Even if you normally are a lender who is reliable you certainly would be shocked at the impact some overdue payments can have on your ability to be able to qualify for loans. Even if you have never borrowed anything, you still might find it hard to secure a loan. After all, the loan provider has not got anything to prove you can be relied on to make your repayments.
If you have made an application for a few loans and have not been successful, that can leave a black mark on your credit score. Should you have paying a bill, or had a payment refused or a cheque bounce because you did not have enough funds, this can appear as a mark.
If you have had difficulty meeting payments before, you might want to safeguard a bad credit loan in case injury, redundancy or health problems stops you from making your repayments. These kind of PPI (payment protection insurance) plans have been mis sold before and have a bad reputation, but for the right person they can be really useful.
Because you’ve got a poor credit rating, lenders are taking on a big risk when loaning you cash. At the end of the day, they want to see some return on their money, which is why the rate of interest can be high. Because of this you’ve got to factor in the cost of the interest when making an application for the loan, because it could mean that you end up paying back a lot more than you originally borrowed.
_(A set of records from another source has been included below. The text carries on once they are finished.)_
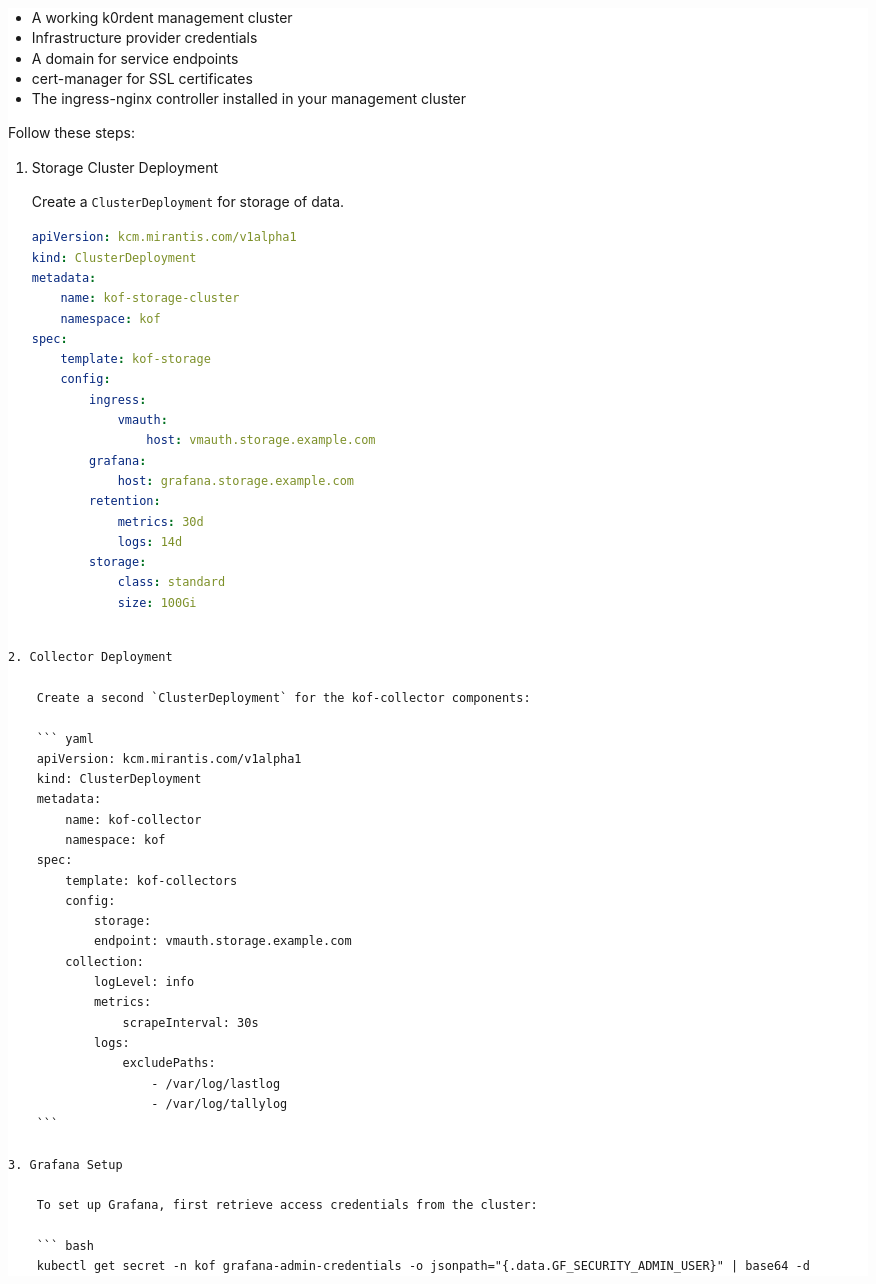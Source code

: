 - A working k0rdent management cluster
- Infrastructure provider credentials
- A domain for service endpoints
- cert-manager for SSL certificates
- The ingress-nginx controller installed in your management cluster

Follow these steps:

1. Storage Cluster Deployment

    Create a `ClusterDeployment` for storage of data. 

    ``` yaml
    apiVersion: kcm.mirantis.com/v1alpha1
    kind: ClusterDeployment
    metadata:
        name: kof-storage-cluster
        namespace: kof
    spec:
        template: kof-storage
        config:
            ingress:
                vmauth:
                    host: vmauth.storage.example.com
            grafana:
                host: grafana.storage.example.com
            retention:
                metrics: 30d
                logs: 14d
            storage:
                class: standard
                size: 100Gi
```

2. Collector Deployment

    Create a second `ClusterDeployment` for the kof-collector components:

    ``` yaml
    apiVersion: kcm.mirantis.com/v1alpha1
    kind: ClusterDeployment
    metadata:
        name: kof-collector
        namespace: kof
    spec:
        template: kof-collectors
        config:
            storage:
            endpoint: vmauth.storage.example.com
        collection:
            logLevel: info
            metrics:
                scrapeInterval: 30s
            logs:
                excludePaths: 
                    - /var/log/lastlog
                    - /var/log/tallylog
    ```

3. Grafana Setup

    To set up Grafana, first retrieve access credentials from the cluster:

    ``` bash
    kubectl get secret -n kof grafana-admin-credentials -o jsonpath="{.data.GF_SECURITY_ADMIN_USER}" | base64 -d
```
If you apply for numerous bad credit loans at any one time, then did you know this can actually end up damaging your credit score even further. Every time you make an application for a loan, it’s documented on your credit history, and if you make an application for a lot of loans then you credit rating will take a hit. With this in mind, try to spread out your application for loans, instead of making an application for multiple loans on the very same day.
Whilst other loans are difficult to get if you have got a poor credit; bad credit loan approval rates are high which range from roughly 80 per cent-90 per cent.
The very best aspect of bad credit loans is that you need not worry about your past credit record since the loan providers don’t bother about things such as this. Instead, they look at the capacity of the applicants to pay back the loan, not like conventional methods of lending where the past financial record forms one of the main factors of whether to approve a loan application or not.
These loans also come with the benefit of providing you with higher amounts of money in a short span of time, although the more money that you apply to borrow, the more interest you pay.
If you’ve had problems with your credit score before because of late repayments and CCJs, securing a bad credit loan offers you the possibility to rebuild your credit rating. By paying back your bad credit loan in full, you can improve your credit score, thus building a sturdy financial standing.